What needs to be done:
Each line below that contains the word "Thus" is to be counted; give only the final number.

[Start of section]

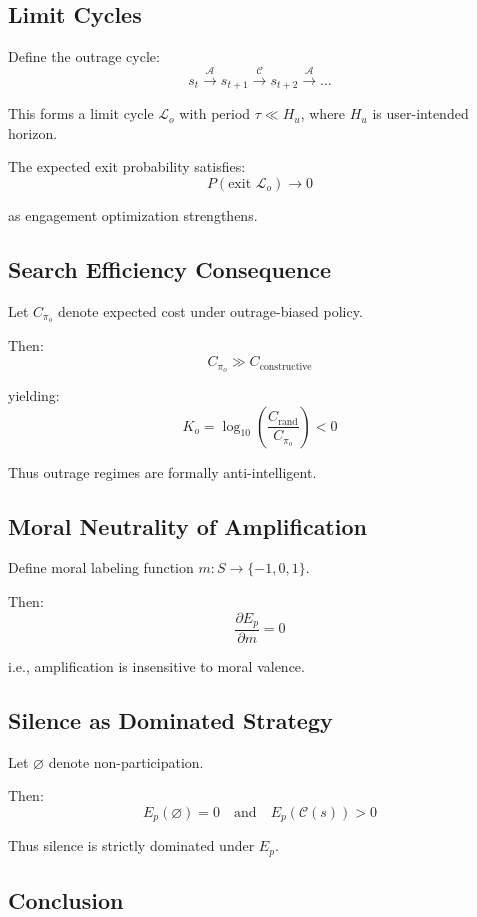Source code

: \documentclass[12pt]{article}
\begin{document}
\subsection{Limit Cycles}

Define the outrage cycle:
\[
s_t \xrightarrow{\mathcal{A}} s_{t+1} \xrightarrow{\mathcal{C}} s_{t+2} \xrightarrow{\mathcal{A}} \dots
\]

This forms a limit cycle $\mathcal{L}_o$ with period $\tau \ll H_u$, where $H_u$ is user-intended horizon.

The expected exit probability satisfies:
\[
P(\text{exit } \mathcal{L}_o) \to 0
\]

as engagement optimization strengthens.

\subsection{Search Efficiency Consequence}

Let $C_{\pi_o}$ denote expected cost under outrage-biased policy.

Then:
\[
C_{\pi_o} \gg C_{\text{constructive}}
\]

yielding:
\[
K_o = \log_{10} \left( \frac{C_{\text{rand}}}{C_{\pi_o}} \right) < 0
\]

Thus outrage regimes are formally anti-intelligent.

\subsection{Moral Neutrality of Amplification}

Define moral labeling function $m: S \to \{-1,0,1\}$.

Then:
\[
\frac{\partial E_p}{\partial m} = 0
\]

i.e., amplification is insensitive to moral valence.

\subsection{Silence as Dominated Strategy}

Let $\varnothing$ denote non-participation.

Then:
\[
E_p(\varnothing) = 0
\quad\text{and}\quad
E_p(\mathcal{C}(s)) > 0
\]

Thus silence is strictly dominated under $E_p$.

\subsection{Conclusion}
\end{document}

[End of section]

Answer space:
2